Not just small talk for Hungarian solar pavements

Krisztina Fenyo
·2-min read

By Krisztina Fenyo

BUDAPEST (Reuters) - A Hungarian tech company is taking small steps with recycled plastic waste to make solar panels built into pavements to power buildings and charge electronic devices in public places.

The solar cells are protected with hardened glass tiles, which allow the pavements to carry the weight of vehicles, and the secret lies in the small-scale approach, said Imre Sziszak, co-founder of Budapest-based Platio.

"There are no complicated bits in this panel. We use recycled plastic which provides a very strong and durable surface," Sziszak said while laying down a pavement at a public swimming pool in the north-west town of Komarom on the Slovak border where the solar panels will provide green energy for public lighting and a USB-charging station.

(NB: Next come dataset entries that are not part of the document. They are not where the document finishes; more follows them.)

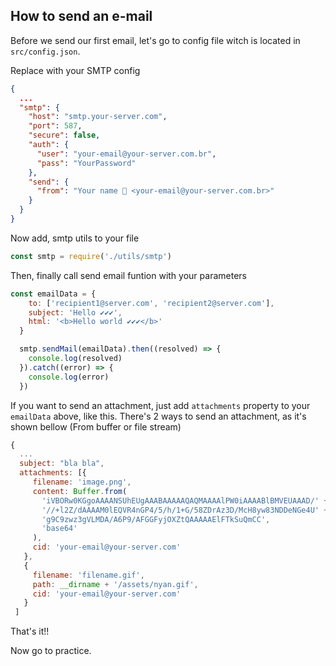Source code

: ## How to send an e-mail

Before we send our first email, let's go to config file witch is located in `src/config.json`.

Replace with your SMTP config

```json
{
  ...
  "smtp": {
    "host": "smtp.your-server.com",
    "port": 587,
    "secure": false,
    "auth": {
      "user": "your-email@your-server.com.br",
      "pass": "YourPassword"
    },
    "send": {
      "from": "Your name 👻 <your-email@your-server.com.br>"
    }
  }
}
```

Now add, smtp utils to your file

```javascript
const smtp = require('./utils/smtp')
```

Then, finally call send email funtion with your parameters

```javascript
const emailData = {
    to: ['recipient1@server.com', 'recipient2@server.com'],
    subject: 'Hello ✔✔✔',
    html: '<b>Hello world ✔✔✔</b>'
  }

  smtp.sendMail(emailData).then((resolved) => {
    console.log(resolved)
  }).catch((error) => {
    console.log(error)
  })
```

If you want to send an attachment, just add `attachments` property to your `emailData` above, like this. There's 2 ways to send an attachment, as it's shown bellow (From buffer or file stream)

```javascript
{
  ...
  subject: "bla bla",
  attachments: [{
     filename: 'image.png',
     content: Buffer.from(
       'iVBORw0KGgoAAAANSUhEUgAAABAAAAAQAQMAAAAlPW0iAAAABlBMVEUAAAD/' +
       '//+l2Z/dAAAAM0lEQVR4nGP4/5/h/1+G/58ZDrAz3D/McH8yw83NDDeNGe4U' +
       'g9C9zwz3gVLMDA/A6P9/AFGGFyjOXZtQAAAAAElFTkSuQmCC',
       'base64'
     ),
     cid: 'your-email@your-server.com'
   },
   {
     filename: 'filename.gif',
     path: __dirname + '/assets/nyan.gif',
     cid: 'your-email@your-server.com'
   }
 ]
```

That's it!!

Now go to practice.
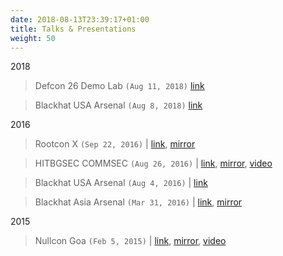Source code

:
 ```yaml
---
date: 2018-08-13T23:39:17+01:00
title: Talks & Presentations
weight: 50
---
```


2018

> Defcon 26 Demo Lab `(Aug 11, 2018)` [link](mirror/Halcyon_IDE_bhusa_defcon26.pdf)

> Blackhat USA Arsenal `(Aug 8, 2018)` [link](mirror/Halcyon_IDE_bhusa_defcon26.pdf)


2016

> Rootcon X `(Sep 22, 2016)` | [link](https://media.rootcon.org/ROOTCON%2010/Talks/ROOTCON%2010%20-%20Halcyon%20IDE.pdf), [mirror](mirror/ROOTCON_10-Halcyon_IDE.pdf)

> HITBGSEC COMMSEC `(Aug 26, 2016)` | [link](http://gsec.hitb.org/materials/sg2016/COMMSEC%20D1%20-%20Sanoop%20Thomas%20-%20Halcyon%20IDE.pdf), [mirror](mirror/COMMSEC_D1-Sanoop_Thomas-Halcyon_IDE), [video](https://www.youtube.com/watch?v=dMk3GzV1lws)

> Blackhat USA Arsenal  `(Aug 4, 2016)`	| [link](mirror/Halcyon_IDE_bhusa2016.pdf)

> Blackhat Asia Arsenal `(Mar 31, 2016)` | [link](https://www.blackhat.com/docs/asia-16/materials/arsenal/asia-16-Thomas-Halcyon.pdf), [mirror](mirror/asia-16-Thomas-Halcyon.pdf)

2015

> Nullcon Goa `(Feb 5, 2015)` | [link](https://nullcon.net/website/archives/ppt/goa-15/building-custom-scans-for-real-world-enterprise-network-by-sanoop-thomas.pptx), [mirror](mirror/Halcyon_IDE_Building_custom_scans_for_real_world_enterprise_network.pdf), [video](https://www.youtube.com/watch?v=gSFy87LT-pA) 
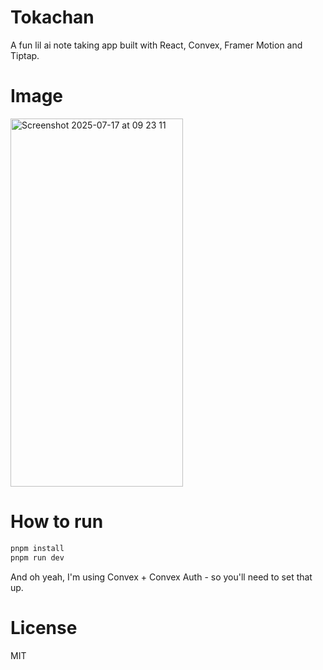 # Tokachan

A fun lil ai note taking app built with React, Convex, Framer Motion and Tiptap.

# Image

<img width="276" height="589" alt="Screenshot 2025-07-17 at 09 23 11" src="https://github.com/user-attachments/assets/f75dcfe1-242c-4f7c-8476-a6b94418aedf" />

# How to run

```bash
pnpm install
pnpm run dev
```

And oh yeah, I'm using Convex + Convex Auth - so you'll need to set that up.

# License

MIT

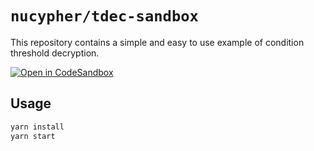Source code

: # `nucypher/tdec-sandbox`

This repository contains a simple and easy to use example of condition threshold decryption.

[![Open in CodeSandbox](https://img.shields.io/badge/Open%20in-CodeSandbox-blue?style=flat-square&logo=codesandbox)](https://githubbox.com/nucypher/tdec-sandbox)

## Usage

```bash
yarn install
yarn start
```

"We wanted to make a really simple product that can provide renewable energy for households," Sziszak added.

One solar panel unit provides about 20 Watts of energy and Platio says it is the only company which uses recycled plastic waste for this purpose.

The solar cells are integrated into the pavement by using recycled plastic materials, with about two kilograms needed for each panel, and Platio pavements can be installed where using conventional solar technology is not possible.

"There are many cases when the users cannot put it on the roof, either because the bad position of the house, or because of the system or the roof structure, and in these cases ours is a very good alternative," Sziszak said.

For a typical family house, a 20 square-meter pavement provides sufficient green energy and Platio's largest project was an 80 square-meter pavement in Kazakhstan to power the air conditioning of a shopping mall.

Although the Platio solar pavement is currently more expensive than traditional roof-mounted panels, Sziszak believes the simplicity of the product makes it more versatile.

"For some reason, all our competitors and the other developers are somehow hooked on the idea of making roads...that signal where animals come from, or where the next turn is," he said.

"We wanted to make a really simple product that can provide renewable energy for households."